▶ _Instructions to follow_:
Using the data that follows, say how many lines contain the word "NVIDIA", giving the number by itself.
--------------------------------
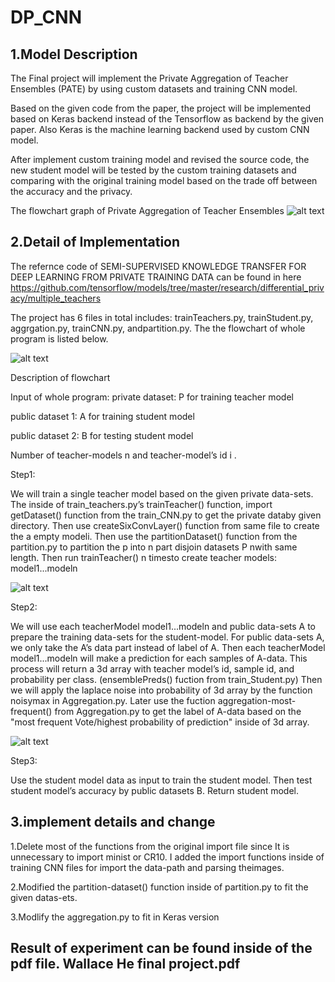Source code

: # DP_CNN

## 1.Model Description 

  The Final project will implement the Private Aggregation of Teacher Ensembles (PATE) by using custom datasets and training CNN model.

  Based on the given code from the paper, the project will be implemented based on  Keras backend instead of the Tensorflow as backend by the given paper. Also Keras is the machine learning backend used by custom CNN model. 

  After implement custom training model and revised the source code, the new student model will be tested by the custom training datasets and comparing with the original training model based on the trade off between the accuracy and the privacy.
  
  The flowchart graph of Private Aggregation of Teacher Ensembles
  ![alt text](https://github.com/offthewallace/DP_CNN/blob/master/pate-fig-1.jpeg)
  
  
## 2.Detail of Implementation
  
   The refernce code of  SEMI-SUPERVISED KNOWLEDGE TRANSFER
FOR DEEP LEARNING FROM PRIVATE TRAINING DATA can be found in here   https://github.com/tensorflow/models/tree/master/research/differential_privacy/multiple_teachers

   The project has 6 files in total includes: trainTeachers.py, trainStudent.py, aggrgation.py, trainCNN.py, andpartition.py. The the flowchart of whole program is listed below.
   
 ![alt text](https://github.com/offthewallace/DP_CNN/blob/master/Diagram.png)
 
 Description of flowchart
 
 Input of whole program:
 private dataset: P for training teacher model
 
 public dataset 1: A for training student model
 
 public dataset 2: B for testing student model
 
 Number of teacher-models n and teacher-model’s id i .
 

 Step1: 
 
 We will train a single teacher model based on the given private data-sets. The inside of train_teachers.py’s trainTeacher() function, import getDataset() function from the train_CNN.py to get the private databy given directory. Then use createSixConvLayer() function from same file to create the a empty modeli. Then use the partitionDataset() function from the partition.py to partition the p into n part disjoin datasets P nwith same length.  Then run trainTeacher() n timesto create teacher models: model1...modeln
 
   ![alt text](https://github.com/offthewallace/DP_CNN/blob/master/chart2.png)

 
 Step2:
 
 We will use each teacherModel model1...modeln and public data-sets A to prepare the
training data-sets for the student-model. For public data-sets A, we only take the A’s data part instead of label
of A. Then each teacherModel model1...modeln will make a prediction for each
samples of A-data. This process will return a 3d array with teacher model’s id, sample id, and probability per
class. (ensemblePreds() fuction from train_Student.py)  Then we will apply the laplace noise into probability of
3d array by the function noisymax in Aggregation.py. Later use the fuction aggregation-most-frequent()
from Aggregation.py to get the label of A-data based on the "most frequent Vote/highest probability of
prediction" inside of 3d array.

  ![alt text](https://github.com/offthewallace/DP_CNN/blob/master/Chart3.png)

  Step3:
  
  Use the student model data as input to train the student model. Then test student model’s accuracy
by public datasets B. Return student model.

 
## 3.implement details and change

  1.Delete most of the functions from the original import file since It is unnecessary to import minist or CR10. I added the import functions inside of training CNN files for import the data-path and parsing theimages.
  
  2.Modified the partition-dataset() function inside of partition.py to fit the given datas-ets.
  
  3.Modlify the aggregation.py to fit in Keras version


## Result of experiment can be found inside of the pdf file. Wallace He final project.pdf


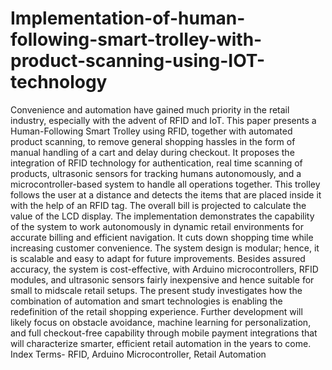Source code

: # Implementation-of-human-following-smart-trolley-with-product-scanning-using-IOT-technology

Convenience and automation have gained much priority in the retail industry, especially with the advent of RFID and IoT. This paper presents a Human-Following Smart Trolley using RFID, together with automated product scanning, to remove general shopping hassles in the form of manual handling of a cart and delay during checkout. It proposes the integration of RFID technology for authentication, real time scanning of products, ultrasonic sensors for tracking humans autonomously, and a microcontroller-based system to handle all operations together. This trolley follows the user at a distance and detects the items that are placed inside it with the help of an RFID tag. The overall bill is projected to calculate the value of the LCD display. The implementation demonstrates the capability of the system to work autonomously in dynamic retail environments for accurate billing and efficient navigation. It cuts down shopping time while increasing customer convenience. The system design is modular; hence, it is scalable and easy to adapt for future improvements. Besides assured accuracy, the system is cost-effective, with Arduino microcontrollers, RFID modules, and ultrasonic sensors fairly inexpensive and hence suitable for small to midscale retail setups. The present study investigates how the combination of automation and smart technologies is enabling the redefinition of the retail shopping experience. Further development will likely focus on obstacle avoidance, machine learning for personalization, and full checkout-free capability through mobile payment integrations that will characterize smarter, efficient retail automation in the years to come. Index Terms- RFID, Arduino Microcontroller, Retail Automation
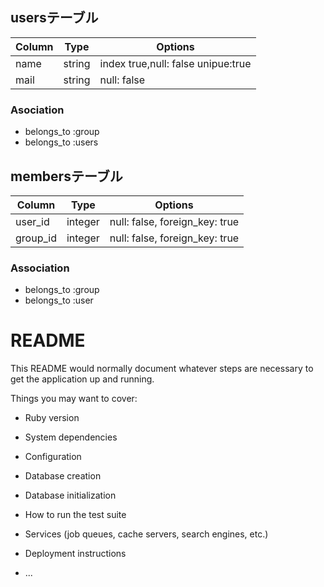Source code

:## usersテーブル

|Column|Type|Options|
|------|----|-------|
|name|string|index true,null: false unipue:true|
|mail|string|null: false|

### Asociation

- belongs_to :group
- belongs_to :users

## membersテーブル

|Column|Type|Options|
|------|----|-------|
|user_id|integer|null: false, foreign_key: true|
|group_id|integer|null: false, foreign_key: true|

### Association
- belongs_to :group
- belongs_to :user












# README

This README would normally document whatever steps are necessary to get the
application up and running.

Things you may want to cover:

* Ruby version

* System dependencies

* Configuration

* Database creation

* Database initialization

* How to run the test suite

* Services (job queues, cache servers, search engines, etc.)

* Deployment instructions

* ...
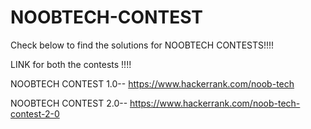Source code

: # NOOBTECH-CONTEST
Check below to find the solutions for NOOBTECH CONTESTS!!!!

LINK for both the contests !!!!

NOOBTECH CONTEST 1.0-- https://www.hackerrank.com/noob-tech

NOOBTECH CONTEST 2.0-- https://www.hackerrank.com/noob-tech-contest-2-0
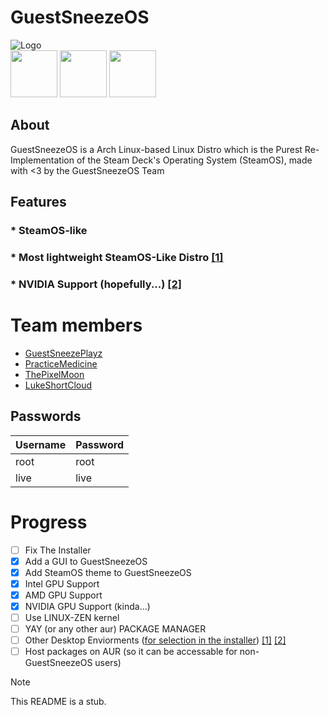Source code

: # GuestSneezeOS
![Logo](https://github.com/GuestSneezeOS-Official/GuestSneezeOS/assets/163439609/32015c8f-8259-48a3-92e6-846248197867)
<br>
[<img src="https://github.com/user-attachments/assets/6b011a7d-106e-4cb3-bdaa-7a7f15d886e6" width="75"/>](https://discord.gg/3dKX6bQw7P)
[<img src="https://github.com/user-attachments/assets/c6a69127-68c7-4086-9e7a-79c9dd4834c2" width="75"/>](https://x.com/guestsneezeplay)
[<img src="https://github.com/user-attachments/assets/1d660c54-cecc-4f53-a57c-f4d761718bf6" width="75"/>](https://www.reddit.com/r/GuestSneezeOS/)

## About
GuestSneezeOS is a Arch Linux-based Linux Distro which is the Purest Re-Implementation of the Steam Deck's Operating System (SteamOS), made with <3 by the GuestSneezeOS Team



## Features
### * SteamOS-like
### * Most lightweight SteamOS-Like Distro [[1]](https://www.reddit.com/r/DistroHopping/comments/1gz4ea5/comment/lyvrbtk/?utm_source=share&utm_medium=web3x&utm_name=web3xcss&utm_term=1&utm_content=share_button)
### * NVIDIA Support (hopefully...) [[2]](https://www.reddit.com/r/FindMeALinuxDistro/comments/1gzulju/comment/lz10u72/?utm_source=share&utm_medium=web3x&utm_name=web3xcss&utm_term=1&utm_content=share_button)


# Team members
- [GuestSneezePlayz](https://github.com/GuestSneezeOSDev)
- [PracticeMedicine](https://github.com/PracticeMedicine03)
- [ThePixelMoon](https://github.com/ThePixelMoon)
- [LukeShortCloud](https://github.com/LukeShortCloud)


## Passwords
| Username | Password |
| -------- | -------- |
| root | root |
| live | live |


# Progress
- [ ] Fix The Installer
- [X] Add a GUI to GuestSneezeOS
- [X] Add SteamOS theme to GuestSneezeOS
- [X] Intel GPU Support
- [X] AMD GPU Support
- [X] NVIDIA GPU Support (kinda...)
- [ ] Use LINUX-ZEN kernel
- [ ] YAY (or any other aur) PACKAGE MANAGER
- [ ] Other Desktop Enviorments ([for selection in the installer](https://github.com/GuestSneeze-OS/GuestSneezeOS/blob/main/airootfs/etc/install.sh#L85)) [[1]](https://github.com/winesapOS/winesapOS/issues/1001) [[2]](https://github.com/winesapOS/winesapOS/pull/917)
- [ ] Host packages on AUR (so it can be accessable for non-GuestSneezeOS users)

> [!NOTE]  
> This README is a stub.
--------------------------------
▶ _Expected output_:
2